My raw image is from OV5670 camera and output format is red in R1C2 (GRBG, not 100% sure, the driver is set in that way). Resolution is 1920x1080, size of the file: 2,592,000 bytes. Each pixel is exactly 10 bits.

Question: How can I decode it with Matlab or Python?

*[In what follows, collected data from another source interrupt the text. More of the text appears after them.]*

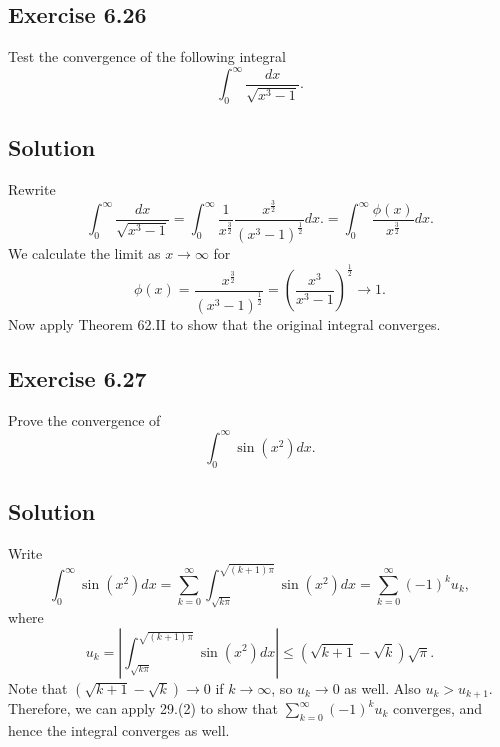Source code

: \subsection*{Exercise 6.26}

Test the convergence of the following integral
\begin{equation*}
    \int_0^{\infty} \frac{dx}{\sqrt{x^3 - 1}}.
\end{equation*}

\subsection*{Solution}
Rewrite
\begin{equation*}
    \int_0^{\infty} \frac{dx}{\sqrt{x^3 - 1}}
        = \int_0^{\infty} \frac{1}{x^{\frac{3}{2}}} \frac{x^{\frac{3}{2}}}{(x^3 - 1)^{\frac{1}{2}}} dx.
        = \int_0^{\infty} \frac{\phi(x)}{x^{\frac{3}{2}}} dx.
\end{equation*}
We calculate the limit as $x \to \infty$ for
\begin{equation*}
    \phi(x) = \frac{x^{\frac{3}{2}}}{(x^3 - 1)^{\frac{1}{2}}}
        = \left( \frac{x^3}{x^3 - 1} \right)^{\frac{1}{2}}
        \to 1.
\end{equation*}
Now apply Theorem 62.II to show that the original integral converges.


\subsection*{Exercise 6.27}

Prove the convergence of
\begin{equation*}
    \int_0^{\infty} \sin(x^2) dx.
\end{equation*}

\subsection*{Solution}

Write
\begin{equation*}
    \int_0^{\infty} \sin(x^2) dx
        = \sum_{k = 0}^{\infty} \int_{\sqrt{k \pi}}^{\sqrt{(k + 1) \pi}} \sin(x^2) dx
        = \sum_{k = 0}^{\infty} (-1)^k u_k,
\end{equation*}
where
\begin{equation*}
    u_k = \left| \int_{\sqrt{k \pi}}^{\sqrt{(k + 1)\pi}} \sin(x^2) dx \right| \leq (\sqrt{k+1} - \sqrt{k}) \sqrt{\pi}.
\end{equation*}
Note that $(\sqrt{k+1} - \sqrt{k}) \to 0$ if $k \to \infty$, so $u_k \to 0$ as well.
Also $u_k > u_{k+1}$.
Therefore, we can apply 29.(2) to show that $\sum_{k = 0}^{\infty} (-1)^k u_k$ converges, and hence the integral converges as well.


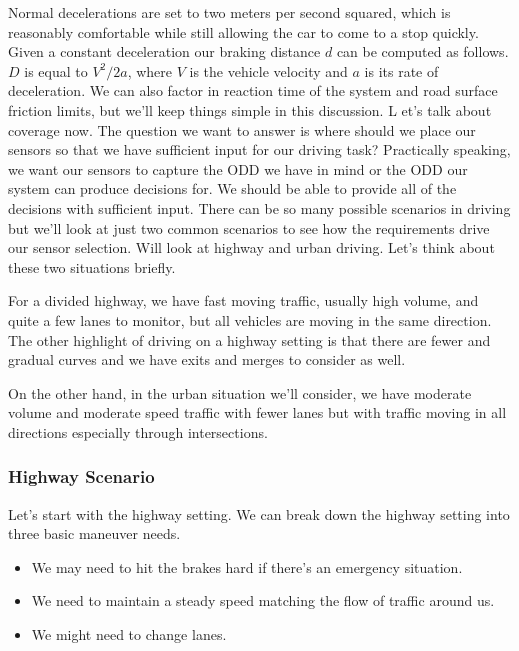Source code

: Normal decelerations are set to two meters per second squared, which is reasonably comfortable while still allowing the car to come to a stop quickly. 
Given a constant deceleration our braking distance $d$ can be computed as follows. $D$ is equal to $V^2/2a$, where $V$ is the vehicle velocity and 
$a$ is its rate of deceleration. We can also factor in reaction time of the system and road surface friction limits, but we'll keep things simple in this discussion. L
et's talk about coverage now. The question we want to answer is where should we place our sensors so that we have sufficient input for our driving task? 
Practically speaking, we want our sensors to capture the ODD we have in mind or the ODD our system can produce decisions for. 
We should be able to provide all of the decisions with sufficient input. 
There can be so many possible scenarios in driving but we'll look at just two common scenarios to see how the requirements drive our sensor selection. 
Will look at highway and urban driving. Let's think about these two situations briefly. 


For a divided highway, we have fast moving traffic, usually high volume, and quite a few lanes to monitor, 
but all vehicles are moving in the same direction. The other highlight of driving on a highway setting is that there are 
fewer and gradual curves and we have exits and merges to consider as well. 

On the other hand, in the urban situation we'll consider, 
we have moderate volume and moderate speed traffic with fewer lanes but with 
traffic moving in all directions especially through intersections. 

\subsubsection{Highway Scenario}

Let's start with the highway setting. 
We can break down the highway setting into three basic maneuver needs. 

\begin{itemize}
\item We may need to hit the brakes hard if there's an emergency situation. 
\item We need to maintain a steady speed matching the flow of traffic around us.
\item We might need to change lanes. 
\end{itemize}

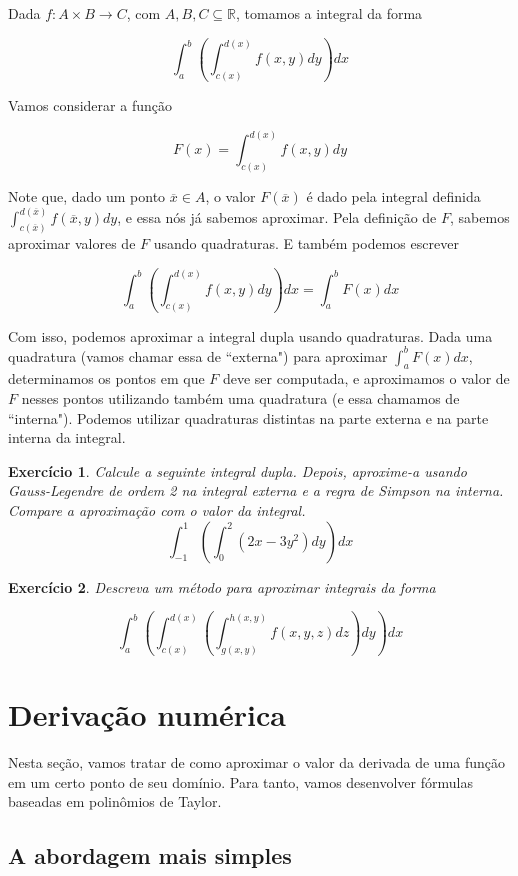 \documentclass[]{article}
\newtheorem{exercicio}{Exercício}
\numberwithin{equation}{section}
\begin{document}
Dada $f : A \times B \to C$, com $A, B, C \subseteq \mathbb{R}$, tomamos a integral da forma

$$
\int_{a}^{b} \left(\int_{c(x)}^{d(x)} f(x, y) dy\right) dx
$$

Vamos considerar a função

$$
F(x) = \int_{c(x)}^{d(x)} f(x, y) dy
$$

Note que, dado um ponto $\overline{x} \in A$, o valor $F(\overline{x})$ é dado pela integral definida $\int_{c(\overline{x})}^{d(\overline{x})} f(\overline{x}, y) dy$, e essa nós já sabemos aproximar. Pela definição de $F$, sabemos aproximar valores de $F$ usando quadraturas. E também podemos escrever

$$
\int_{a}^{b} \left(\int_{c(x)}^{d(x)} f(x, y) dy\right) dx = \int_{a}^{b} F(x) dx
$$

Com isso, podemos aproximar a integral dupla usando quadraturas. Dada uma quadratura (vamos chamar essa de ``externa") para aproximar $\int_{a}^{b} F(x) dx$,  determinamos os pontos em que $F$ deve ser computada, e aproximamos o valor de $F$ nesses pontos utilizando também uma quadratura (e essa chamamos de ``interna"). Podemos utilizar quadraturas distintas na parte externa e na parte interna da integral.

\begin{exercicio}
	Calcule a seguinte integral dupla. Depois, aproxime-a usando Gauss-Legendre de ordem 2 na integral externa e a regra de Simpson na interna. Compare a aproximação com o valor da integral. $$\int_{-1}^{1} \left(\int_{0}^{2} (2x - 3y^2) dy\right) dx$$
\end{exercicio}

\begin{exercicio}
	Descreva um método para aproximar integrais da forma

	$$
	\int_{a}^{b} \left(\int_{c(x)}^{d(x)} \left(\int_{g(x, y)}^{h(x, y)} f(x, y, z) dz\right) dy\right) dx
	$$
\end{exercicio}

\section{Derivação numérica}

Nesta seção, vamos tratar de como aproximar o valor da derivada de uma função em um certo ponto de seu domínio. Para tanto, vamos desenvolver fórmulas baseadas em polinômios de Taylor.

\subsection{A abordagem mais simples}
\end{document}
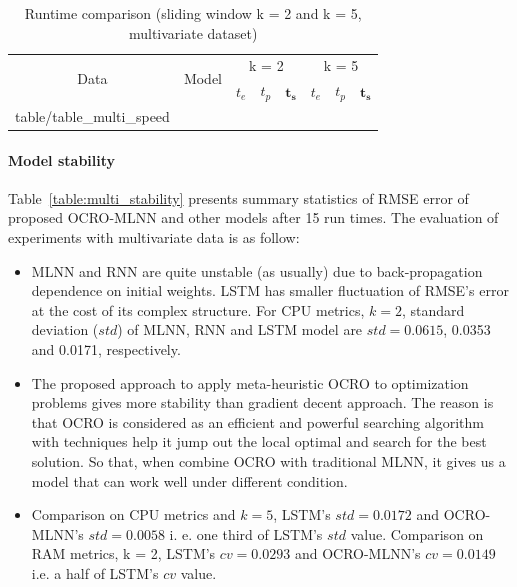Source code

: \documentclass[review,3p,authoryear]{elsarticle}
\makeatletter
\newcommand\primitiveinput[1]
		{\@@input #1 }
\makeatother
\begin{document}
{%
\begin{table}[!h]
	\caption{Runtime comparison (sliding window k = 2 and k = 5, multivariate dataset)}
	\label{table:multi_speed}
	\centering
	\begin{adjustbox}{width=0.7\textwidth}
		\begin{tabular}{| c | c | c | c | c | c | c | c |}%
			\hline
			\multirow{2}{*}{Data} & \multirow{2}{*}{Model} & \multicolumn{3}{c|}{k = 2} & \multicolumn{3}{c|}{ k = 5 } \\ \cline{3-8}
   				& & $t_e$ & $t_p$ & $\boldsymbol{t_s}$ & $t_e$ & $t_p$ & $\boldsymbol{t_s}$  \\ [0.5ex] \hline
			\primitiveinput{table/table_multi_speed}
			\hline
		\end{tabular}
	\end{adjustbox}
\end{table}


\paragraph{\textbf{Model stability}} 
Table~\ref{table:multi_stability} presents summary statistics of RMSE error of proposed OCRO-MLNN and other models after 15 run times. The evaluation of experiments with multivariate data is as follow:
\begin{itemize}
	\item MLNN and RNN are quite unstable (as usually) due to back-propagation dependence on initial weights. LSTM has smaller fluctuation of RMSE's error at the cost of its complex structure. 
	For CPU metrics, $k = 2$, standard deviation ($std$) of MLNN, RNN and LSTM model are $std = 0.0615$, 0.0353 and 0.0171, respectively. 
	
	\item The proposed approach to apply meta-heuristic OCRO to optimization problems gives more stability than gradient decent approach. The reason is that OCRO is considered as an efficient and powerful searching algorithm with techniques help it jump out the local optimal and search for the best solution. So that, when combine OCRO with traditional MLNN, it gives us a model that can work well under different condition. 
	
	\item Comparison on CPU metrics and $k = 5$, 
	LSTM's $std = 0.0172$ and OCRO-MLNN's $std= 0.0058$ i. e. one third of LSTM's $std$ value. 
	Comparison on RAM metrics, k = 2, 
	LSTM's $cv = 0.0293$ and OCRO-MLNN's $cv=0.0149$ i.e. a half of LSTM's $cv$ value. 
\end{itemize}

}
\end{document}

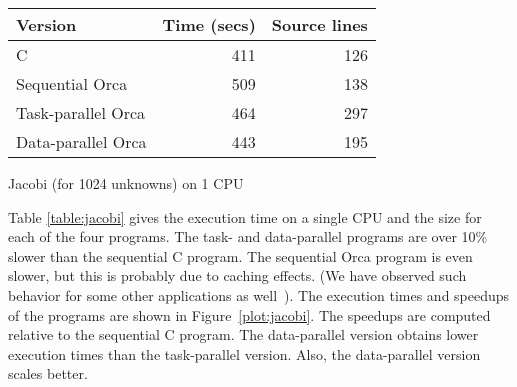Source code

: \documentclass{acmtrans2e}
\begin{document}

\begin{acmtable}{8cm}
\centering
\begin{tabular*}{8cm}{@{\extracolsep\fill}l|r r }
{\bf Version} & {\bf Time (secs)} & {\bf Source lines} \\
\hline
C & 411 & 126 \\
Sequential Orca & 509 & 138 \\
Task-parallel Orca & 464 & 297 \\
Data-parallel Orca & 443 & 195 \\
\end{tabular*}
\caption{Jacobi (for 1024 unknowns) on 1 CPU}
\label{table:jacobi}
\end{acmtable}

Table \ref{table:jacobi} gives the execution time on a single CPU and the size
for each of the four programs.
The task- and data-parallel programs are over 10\% slower than the
sequential C program. The sequential Orca program is even slower, but
this is probably due to caching effects. (We have observed such
behavior for some other applications as well~\cite{Bal:1998}).
The execution times and speedups of the programs are shown in
Figure~\ref{plot:jacobi}.
The speedups are computed relative to the sequential C program.
The data-parallel version obtains lower execution times than the
task-parallel version. Also, the data-parallel version scales better.

\end{document}
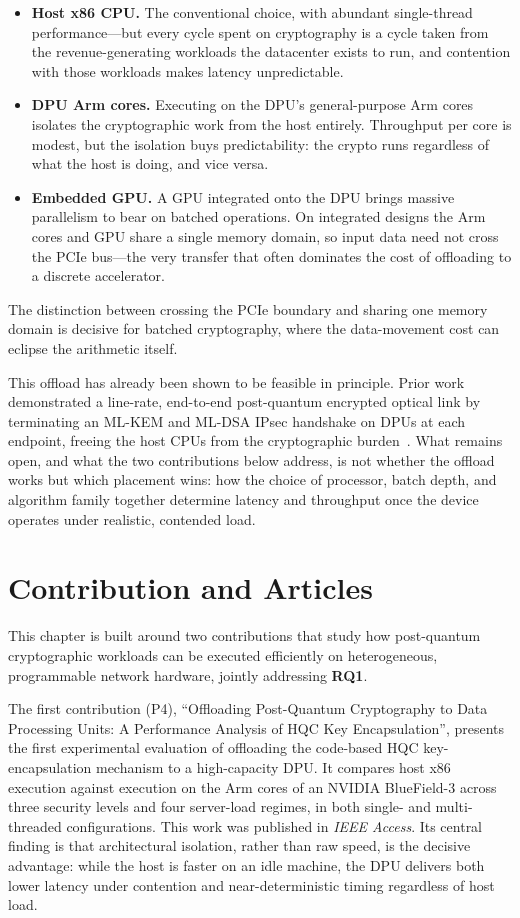 \begin{itemize}
    \item \textbf{Host x86 CPU.} The conventional choice, with abundant single-thread performance---but every cycle spent on cryptography is a cycle taken from the revenue-generating workloads the datacenter exists to run, and contention with those workloads makes latency unpredictable.
    \item \textbf{DPU Arm cores.} Executing on the DPU's general-purpose Arm cores isolates the cryptographic work from the host entirely. Throughput per core is modest, but the isolation buys predictability: the crypto runs regardless of what the host is doing, and vice versa.
    \item \textbf{Embedded GPU.} A GPU integrated onto the DPU brings massive parallelism to bear on batched operations. On integrated designs the Arm cores and GPU share a single memory domain, so input data need not cross the PCIe bus---the very transfer that often dominates the cost of offloading to a discrete accelerator.
\end{itemize}

The distinction between crossing the PCIe boundary and sharing one memory domain is decisive for batched cryptography, where the data-movement cost can eclipse the arithmetic itself.

This offload has already been shown to be feasible in principle. Prior work demonstrated a line-rate, end-to-end post-quantum encrypted optical link by terminating an ML-KEM and ML-DSA IPsec handshake on DPUs at each endpoint, freeing the host CPUs from the cryptographic burden~\cite{cano2024linerate}. What remains open, and what the two contributions below address, is not whether the offload works but which placement wins: how the choice of processor, batch depth, and algorithm family together determine latency and throughput once the device operates under realistic, contended load.

\section{Contribution and Articles}
\label{sec:pqc-context}

This chapter is built around two contributions that study how post-quantum cryptographic workloads can be executed efficiently on heterogeneous, programmable network hardware, jointly addressing \textbf{RQ1}.

The first contribution (P4), \enquote{Offloading Post-Quantum Cryptography to Data Processing Units: A Performance Analysis of HQC Key Encapsulation}, presents the first experimental evaluation of offloading the code-based HQC key-encapsulation mechanism to a high-capacity DPU. It compares host x86 execution against execution on the Arm cores of an NVIDIA BlueField-3 across three security levels and four server-load regimes, in both single- and multi-threaded configurations. This work was published in \emph{IEEE Access}. Its central finding is that architectural isolation, rather than raw speed, is the decisive advantage: while the host is faster on an idle machine, the DPU delivers both lower latency under contention and near-deterministic timing regardless of host load.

The main problem is I don't know how the pixels are arranged as the specification didn't mention the pixels are in 2d array or 1d array.

Download the raw file. (The driver doesn't have exposure control feature, the actual image might be over exposure)

EDITED: Here is the correct image from imatest softwareenter image description here

The structure of the sensor pixel is:

╔═══════╦═══════╦═══════╦═══════╗
║  B G  ║  ...  ║       ║ 8 act ║
║  G R  ║  ...  ║       ║ dummy ║
╠═══════╬═══════╬═══════╬═══════╣
║  ...  ║       ║       ║ 1944  ║
║  ...  ║       ║       ║ active║
╠═══════╬═══════╬═══════╬═══════╣
║       ║       ║       ║ 8 act ║
║       ║       ║       ║ dummy ║
╠═══════╬═══════╬═══════╬═══════╣
║       ║       ║       ║  20   ║
║       ║       ║       ║  blk  ║
╠═══════╬═══════╬═══════╬═══════╣
║16 act ║ 2592  ║ 16    ║       ║
║ dummy ║active ║ dummy ║       ║
╚═══════╩═══════╩═══════╩═══════╝

I have the datasheet but it is confidential. The pixel is format like my graph above. Act means active lines, blk means black lines. The subsampling is using 2x2 binning.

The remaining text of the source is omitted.